The lateral posterior choroidal artery (LPChA) should be a major surgical consideration in the microsurgical management of lateral ventricular tumors. Here the authors aim to delineate the microsurgical anatomy of the LPChA by using anatomical microdissections. They describe the trajectory, segments, and variations of the LPChA and discuss the surgical implications when approaching the choroid plexus using different routes.
Twelve colored silicone–injected, lightly fixed, postmortem human head specimens were prepared for dissection. The origin, diameter, trunk, course, segment, length, spatial relationships, and anastomosis of the LPChA were investigated. The surgical landmarks of 4 different approaches to the LPChA were also examined thoroughly.
The LPChA was present in 23 hemispheres (96%), and in 14 (61%) it originated from the posterior segment of the P2 (i.e., P2P); most commonly (61%) the LPChA had 2 trunks, and in 17 hemispheres (74%) it had a C-shaped trajectory. According to its course, the authors divided the LPChA into 3 segments: 1) cisternal, from PCA to choroidal fissure (length 10.6 ± 2.5 mm); 2) forniceal, starting at the choroidal fissure, 8.2 ± 5.7 mm posterior to the inferior choroidal point, and terminating at the posterior level of the choroidal fissure (length 28.7 ± 6.8 mm); and 3) pulvinar, starting at the posterior choroidal fissure and terminating in the pulvinar (length 5.9 ± 2.2 mm). The LPChA was divided into 3 patterns according to its entrance into the choroidal fissure: A (anterior) 78%; B (posterior) 13%; and C (mixed) 9%. The transsylvian trans–limen insulae approach provided the best exposure for cisternal and proximal forniceal segments; the lateral transtemporal approach facilitated a more direct approach to the forniceal segment, including cases with posterior entrance; the transparietal transcortical and contralateral posterior interhemispheric transfalcine transprecuneus approaches provided direct access to the pulvinar segment of the LPChA and to the posterior forniceal segment, including cases with posterior choroidal entrance.

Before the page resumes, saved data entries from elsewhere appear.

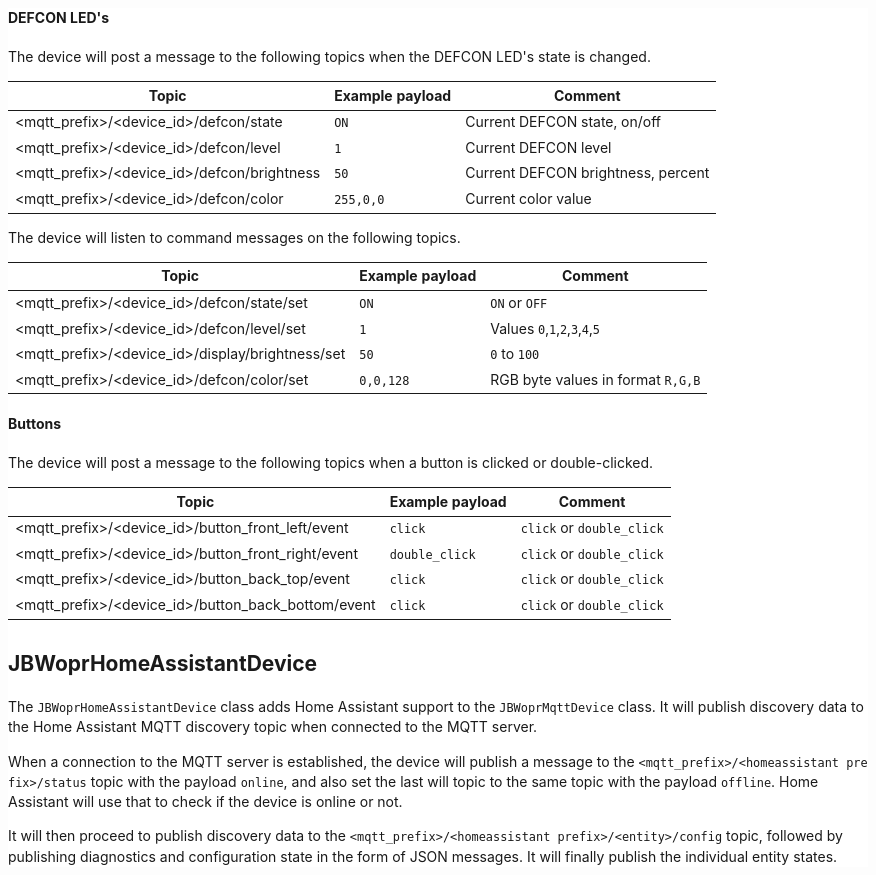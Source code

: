 #### DEFCON LED's

The device will post a message to the following topics when the DEFCON LED's state is changed.

| Topic                                       | Example payload | Comment                            |
|---------------------------------------------|-----------------|------------------------------------|
| <mqtt_prefix>/<device_id>/defcon/state      | `ON`            | Current DEFCON state, on/off       |
| <mqtt_prefix>/<device_id>/defcon/level      | `1`             | Current DEFCON level               |
| <mqtt_prefix>/<device_id>/defcon/brightness | `50`            | Current DEFCON brightness, percent |
| <mqtt_prefix>/<device_id>/defcon/color      | `255,0,0`       | Current color value                |

The device will listen to command messages on the following topics.

| Topic                                            | Example payload | Comment                           |
|--------------------------------------------------|-----------------|-----------------------------------|
| <mqtt_prefix>/<device_id>/defcon/state/set       | `ON`            | `ON` or `OFF`                     |
| <mqtt_prefix>/<device_id>/defcon/level/set       | `1`             | Values `0`,`1`,`2`,`3`,`4`,`5`    |
| <mqtt_prefix>/<device_id>/display/brightness/set | `50`            | `0` to `100`                      |
| <mqtt_prefix>/<device_id>/defcon/color/set       | `0,0,128`       | RGB byte values in format `R,G,B` |

#### Buttons

The device will post a message to the following topics when a button is clicked or double-clicked.

| Topic                                              | Example payload | Comment                   |
|----------------------------------------------------|-----------------|---------------------------|
| <mqtt_prefix>/<device_id>/button_front_left/event  | `click`         | `click` or `double_click` |
| <mqtt_prefix>/<device_id>/button_front_right/event | `double_click`  | `click` or `double_click` |
| <mqtt_prefix>/<device_id>/button_back_top/event    | `click`         | `click` or `double_click` |
| <mqtt_prefix>/<device_id>/button_back_bottom/event | `click`         | `click` or `double_click` |

## JBWoprHomeAssistantDevice

The `JBWoprHomeAssistantDevice` class adds Home Assistant support to the `JBWoprMqttDevice` class. It will publish
discovery data to the Home Assistant MQTT discovery topic when connected to the MQTT server.

When a connection to the MQTT server is established, the device will publish a message to the 
`<mqtt_prefix>/<homeassistant prefix>/status` topic with the payload `online`, and also set the last will topic 
to the same topic with the payload `offline`. Home Assistant will use that to check if the device is online or not.

It will then proceed to publish discovery data to the `<mqtt_prefix>/<homeassistant prefix>/<entity>/config` topic,
followed by publishing diagnostics and configuration state in the form of JSON messages. It will finally publish
the individual entity states.
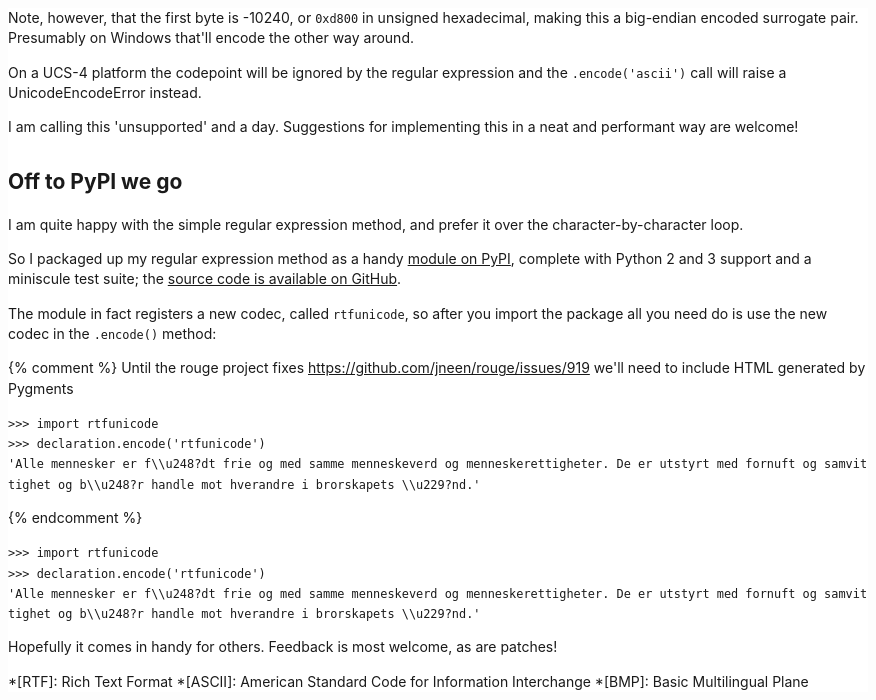 Note, however, that the first byte is -10240, or `0xd800` in unsigned hexadecimal, making this a big-endian encoded surrogate pair. Presumably on Windows that'll encode the other way around.

On a UCS-4 platform the codepoint will be ignored by the regular expression and the `.encode('ascii')` call will raise a UnicodeEncodeError instead.

I am calling this 'unsupported' and a day. Suggestions for implementing this in a neat and performant way are welcome!

## Off to PyPI we go

I am quite happy with the simple regular expression method, and prefer it over the character-by-character loop.

So I packaged up my regular expression method as a handy [module on PyPI](https://pypi.python.org/pypi/rtfunicode), complete with Python 2 and 3 support and a miniscule test suite; the [source code is available on GitHub](https://github.com/mjpieters/rtfunicode).

The module in fact registers a new codec, called `rtfunicode`, so after you import the package all you need do is use the new codec in the `.encode()` method:

{% comment %}
Until the rouge project fixes https://github.com/jneen/rouge/issues/919
we'll need to include HTML generated by Pygments
```pycon
>>> import rtfunicode
>>> declaration.encode('rtfunicode')
'Alle mennesker er f\\u248?dt frie og med samme menneskeverd og menneskerettigheter. De er utstyrt med fornuft og samvittighet og b\\u248?r handle mot hverandre i brorskapets \\u229?nd.'
```
{% endcomment %}
<div class="language-pycon highlighter-rouge"><div class="highlight"><pre class="highlight"><code><span class="gp">&gt;&gt;&gt; </span><span class="kn">import</span> <span class="nn">rtfunicode</span>
<span class="gp">&gt;&gt;&gt; </span><span class="n">declaration</span><span class="o">.</span><span class="n">encode</span><span class="p">(</span><span class="s">'rtfunicode'</span><span class="p">)</span>
<span class="go">'Alle mennesker er f\\u248?dt frie og med samme menneskeverd og menneskerettigheter. De er utstyrt med fornuft og samvittighet og b\\u248?r handle mot hverandre i brorskapets \\u229?nd.'</span></code></pre></div></div>

Hopefully it comes in handy for others. Feedback is most welcome, as are patches!

*[RTF]: Rich Text Format
*[ASCII]: American Standard Code for Information Interchange
*[BMP]: Basic Multilingual Plane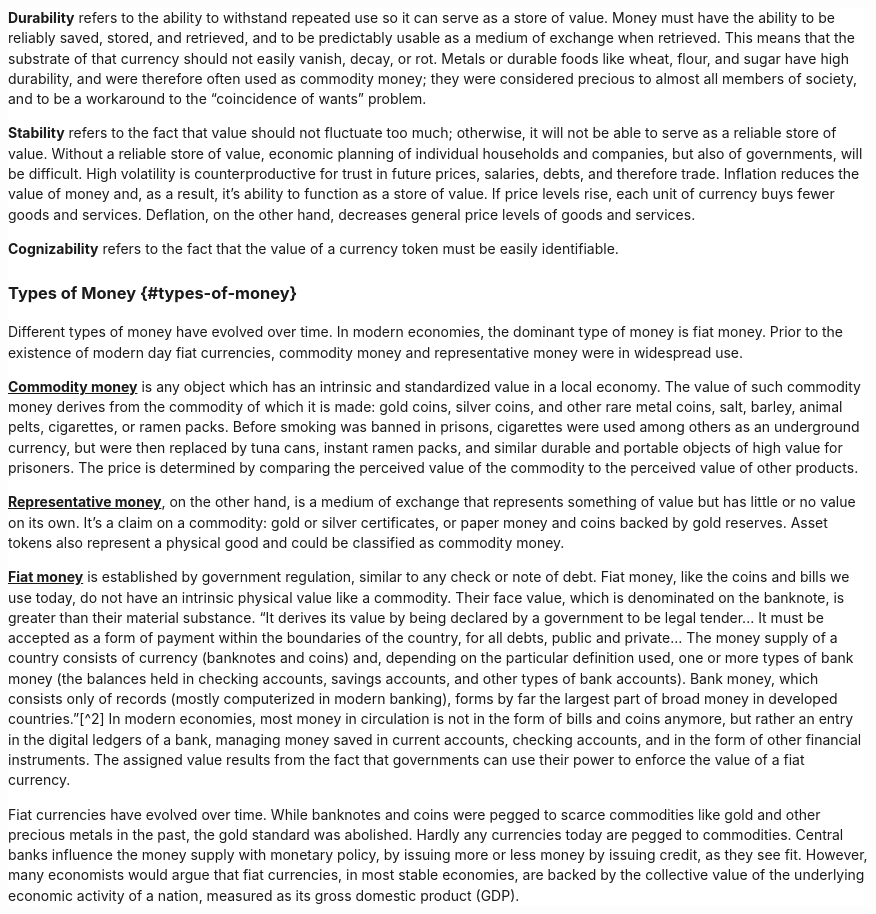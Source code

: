 **Durability** refers to the ability to withstand repeated use so it can serve as a store of value. Money must have the ability to be reliably saved, stored, and retrieved, and to be predictably usable as a medium of exchange when retrieved. This means that the substrate of that currency should not easily vanish, decay, or rot. Metals or durable foods like wheat, flour, and sugar have high durability, and were therefore often used as commodity money; they were considered precious to almost all members of society, and to be a workaround to the “coincidence of wants” problem.

**Stability** refers to the fact that value should not fluctuate too much; otherwise, it will not be able to serve as a reliable store of value. Without a reliable store of value, economic planning of individual households and companies, but also of governments, will be difficult. High volatility is counterproductive for trust in future prices, salaries, debts, and therefore trade. Inflation reduces the value of money and, as a result, it’s ability to function as a store of value. If price levels rise, each unit of currency buys fewer goods and services. Deflation, on the other hand, decreases general price levels of goods and services.

**Cognizability** refers to the fact that the value of a currency token must be easily identifiable.


### Types of Money {#types-of-money}

Different types of money have evolved over time. In modern economies, the dominant type of money is fiat money. Prior to the existence of modern day fiat currencies, commodity money and representative money were in widespread use.

**<span style="text-decoration:underline;">Commodity money</span>** is any object which has an intrinsic and standardized value in a local economy. The value of such commodity money derives from the commodity of which it is made: gold coins, silver coins, and other rare metal coins, salt, barley, animal pelts, cigarettes, or ramen packs. Before smoking was banned in prisons, cigarettes were used among others as an underground currency, but were then replaced by tuna cans, instant ramen packs, and similar durable and portable objects of high value for prisoners. The price is determined by comparing the perceived value of the commodity to the perceived value of other products.

**<span style="text-decoration:underline;">Representative money</span>**, on the other hand, is a medium of exchange that represents something of value but has little or no value on its own. It’s a claim on a commodity: gold or silver certificates, or paper money and coins backed by gold reserves. Asset tokens also represent a physical good and could be classified as commodity money.

**<span style="text-decoration:underline;">Fiat money</span>** is established by government regulation, similar to any check or note of debt. Fiat money, like the coins and bills we use today, do not have an intrinsic physical value like a commodity. Their face value, which is denominated on the banknote, is greater than their material substance. “It derives its value by being declared by a government to be legal tender... It must be accepted as a form of payment within the boundaries of the country, for all debts, public and private… The money supply of a country consists of currency (banknotes and coins) and, depending on the particular definition used, one or more types of bank money (the balances held in checking accounts, savings accounts, and other types of bank accounts). Bank money, which consists only of records (mostly computerized in modern banking), forms by far the largest part of broad money in developed countries.”[^2] In modern economies, most money in circulation is not in the form of bills and coins anymore, but rather an entry in the digital ledgers of a bank, managing money saved in current accounts, checking accounts, and in the form of other financial instruments. The assigned value results from the fact that governments can use their power to enforce the value of a fiat currency. 

Fiat currencies have evolved over time. While banknotes and coins were pegged to scarce commodities like gold and other precious metals in the past, the gold standard was abolished. Hardly any currencies today are pegged to commodities. Central banks influence the money supply with monetary policy, by issuing more or less money by issuing credit, as they see fit. However, many economists would argue that fiat currencies, in most stable economies, are backed by the collective value of the underlying economic activity of a nation, measured as its gross domestic product (GDP).
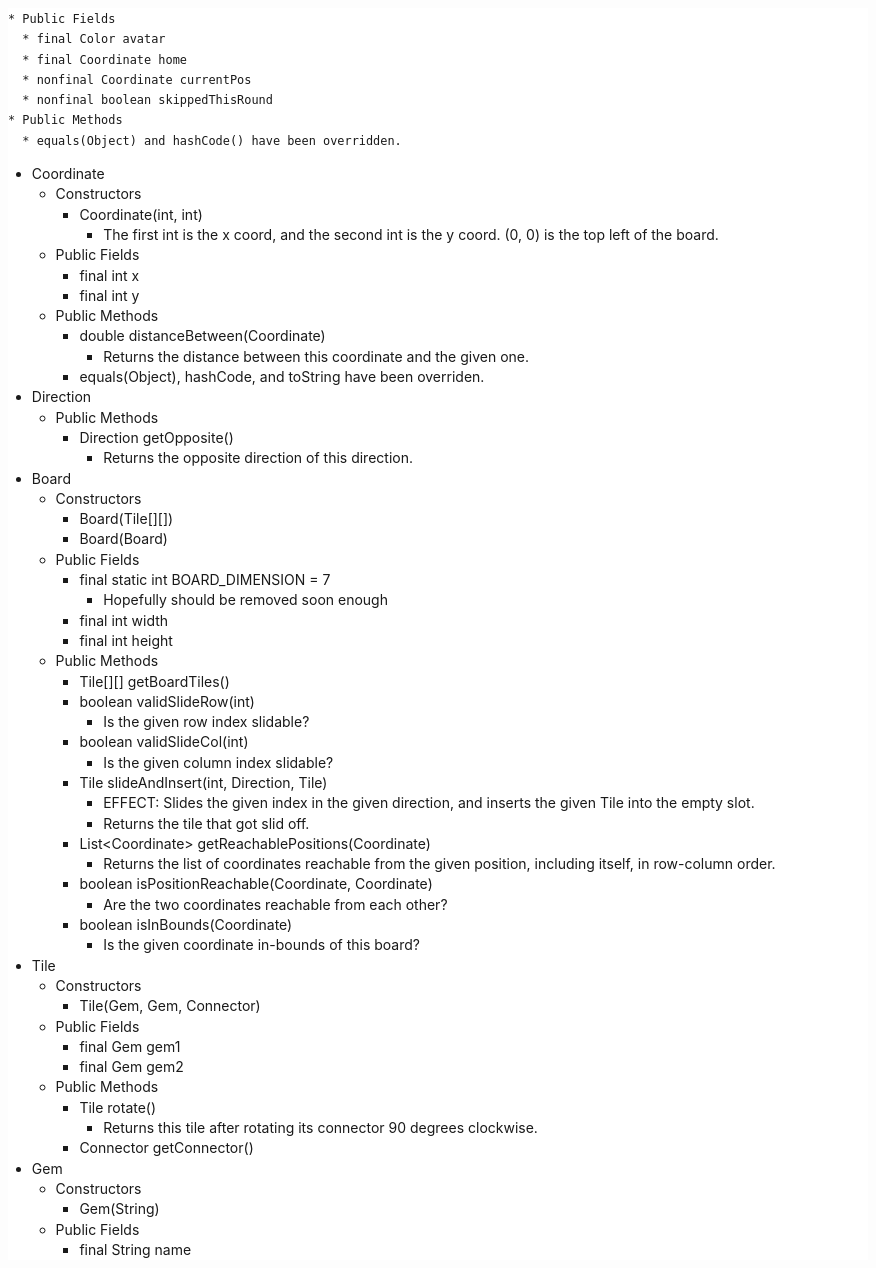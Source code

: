     * Public Fields
      * final Color avatar
      * final Coordinate home
      * nonfinal Coordinate currentPos
      * nonfinal boolean skippedThisRound
    * Public Methods
      * equals(Object) and hashCode() have been overridden.
  * Coordinate
    * Constructors
      * Coordinate(int, int)
        * The first int is the x coord, and the second int is the y coord. (0, 0) is the top left of the board.
    * Public Fields
      * final int x
      * final int y
    * Public Methods
      * double distanceBetween(Coordinate)
        * Returns the distance between this coordinate and the given one.
      * equals(Object), hashCode, and toString have been overriden.
  * Direction
    * Public Methods
      * Direction getOpposite()
        * Returns the opposite direction of this direction.
  * Board
    * Constructors
      * Board(Tile\[]\[])
      * Board(Board)
    * Public Fields
      * final static int BOARD_DIMENSION = 7
        * Hopefully should be removed soon enough
      * final int width
      * final int height
    * Public Methods
      * Tile\[]\[] getBoardTiles()
      * boolean validSlideRow(int)
        * Is the given row index slidable?
      * boolean validSlideCol(int)
        * Is the given column index slidable?
      * Tile slideAndInsert(int, Direction, Tile)
        * EFFECT: Slides the given index in the given direction, and inserts the given Tile into the empty slot.
        * Returns the tile that got slid off.
      * List\<Coordinate> getReachablePositions(Coordinate)
        * Returns the list of coordinates reachable from the given position, including itself, in row-column order.
      * boolean isPositionReachable(Coordinate, Coordinate)
        * Are the two coordinates reachable from each other?
      * boolean isInBounds(Coordinate)
        * Is the given coordinate in-bounds of this board?
  * Tile
    * Constructors
      * Tile(Gem, Gem, Connector)
    * Public Fields
      * final Gem gem1
      * final Gem gem2
    * Public Methods
      * Tile rotate()
        * Returns this tile after rotating its connector 90 degrees clockwise.
      * Connector getConnector()
  * Gem
    * Constructors
      * Gem(String)
    * Public Fields
      * final String name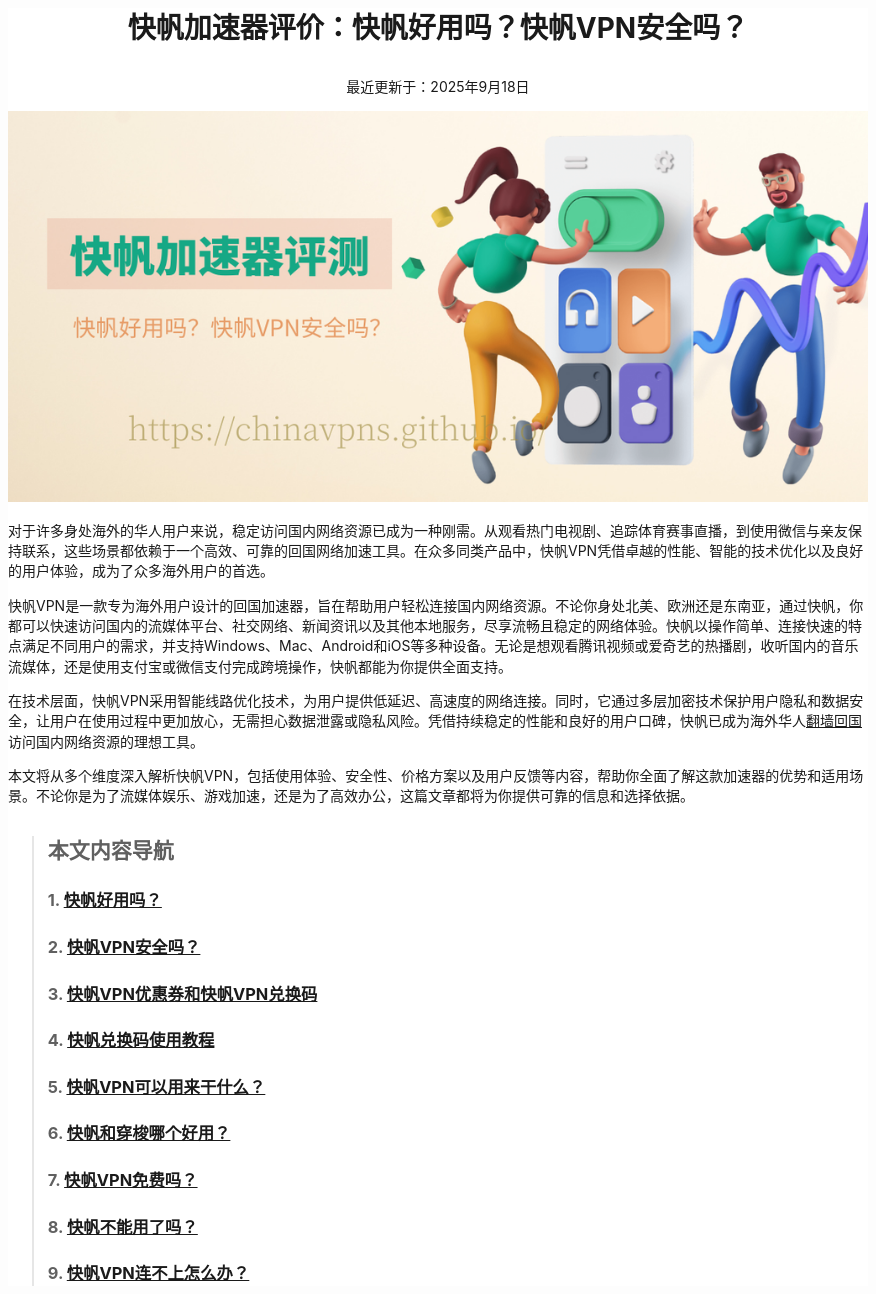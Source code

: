 # <p align="center">快帆加速器评价：快帆好用吗？快帆VPN安全吗？</p>

<p align="center">最近更新于：2025年9月18日</p>

![快帆加速器评价：快帆好用吗？快帆VPN安全吗](https://raw.githubusercontent.com/chinavpns/speedin-vpn/refs/heads/main/image/speedin-vpn.png)

对于许多身处海外的华人用户来说，稳定访问国内网络资源已成为一种刚需。从观看热门电视剧、追踪体育赛事直播，到使用微信与亲友保持联系，这些场景都依赖于一个高效、可靠的回国网络加速工具。在众多同类产品中，快帆VPN凭借卓越的性能、智能的技术优化以及良好的用户体验，成为了众多海外用户的首选。

快帆VPN是一款专为海外用户设计的回国加速器，旨在帮助用户轻松连接国内网络资源。不论你身处北美、欧洲还是东南亚，通过快帆，你都可以快速访问国内的流媒体平台、社交网络、新闻资讯以及其他本地服务，尽享流畅且稳定的网络体验。快帆以操作简单、连接快速的特点满足不同用户的需求，并支持Windows、Mac、Android和iOS等多种设备。无论是想观看腾讯视频或爱奇艺的热播剧，收听国内的音乐流媒体，还是使用支付宝或微信支付完成跨境操作，快帆都能为你提供全面支持。

在技术层面，快帆VPN采用智能线路优化技术，为用户提供低延迟、高速度的网络连接。同时，它通过多层加密技术保护用户隐私和数据安全，让用户在使用过程中更加放心，无需担心数据泄露或隐私风险。凭借持续稳定的性能和良好的用户口碑，快帆已成为海外华人<a href="https://github.com/chinavpns/vpnintochina">翻墙回国</a>访问国内网络资源的理想工具。

本文将从多个维度深入解析快帆VPN，包括使用体验、安全性、价格方案以及用户反馈等内容，帮助你全面了解这款加速器的优势和适用场景。不论你是为了流媒体娱乐、游戏加速，还是为了高效办公，这篇文章都将为你提供可靠的信息和选择依据。

<blockquote>
<h2 id="本文内容导航">本文内容导航</h2>
<h3 id="1-快帆好用吗">1. <a href="#快帆好用吗">快帆好用吗？</a></h3>
<h3 id="2-快帆vpn安全吗">2. <a href="#快帆vpn安全吗">快帆VPN安全吗？</a></h3>
<h3 id="3-快帆vpn价格--快帆vpn优惠券--快帆vpn兑换码">3. <a href="#快帆vpn价格--快帆vpn优惠券--快帆vpn兑换码">快帆VPN优惠券和快帆VPN兑换码</a></h3>
<h3 id="4-快帆兑换码使用教程">4. <a href="#快帆兑换码使用教程">快帆兑换码使用教程</a></h3>
<h3 id="5-快帆vpn可以用来干什么">5. <a href="#快帆vpn可以用来干什么">快帆VPN可以用来干什么？</a></h3>
<h3 id="6-快帆和穿梭哪个好">6. <a href="#快帆和穿梭哪个好">快帆和穿梭哪个好用？</a></h3>
<h3 id="7-快帆vpn免费吗">7. <a href="#快帆vpn免费吗">快帆VPN免费吗？</a></h3>
<h3 id="8-快帆不能用了吗">8. <a href="#快帆不能用了吗">快帆不能用了吗？</a></h3>
<h3 id="9-快帆vpn连不上怎么办">9. <a href="#快帆vpn连不上怎么办">快帆VPN连不上怎么办？</a></h3>
</blockquote>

The LPChA typically runs in the medial border of the choroid plexus, which may facilitate its recognition during surgery. The distance between the AChA at the inferior choroidal point and the LPChA is a valuable reference during surgery, but there are cases of posterior choroidal entrance. Most frequently, there are 2 or more LPChA trunks, which makes possible the sacrifice of one trunk feeding the tumor while preserving the other that provides supply to relevant structures. The intraventricular approaches can be selected based on the tumor location and the LPChA anatomy.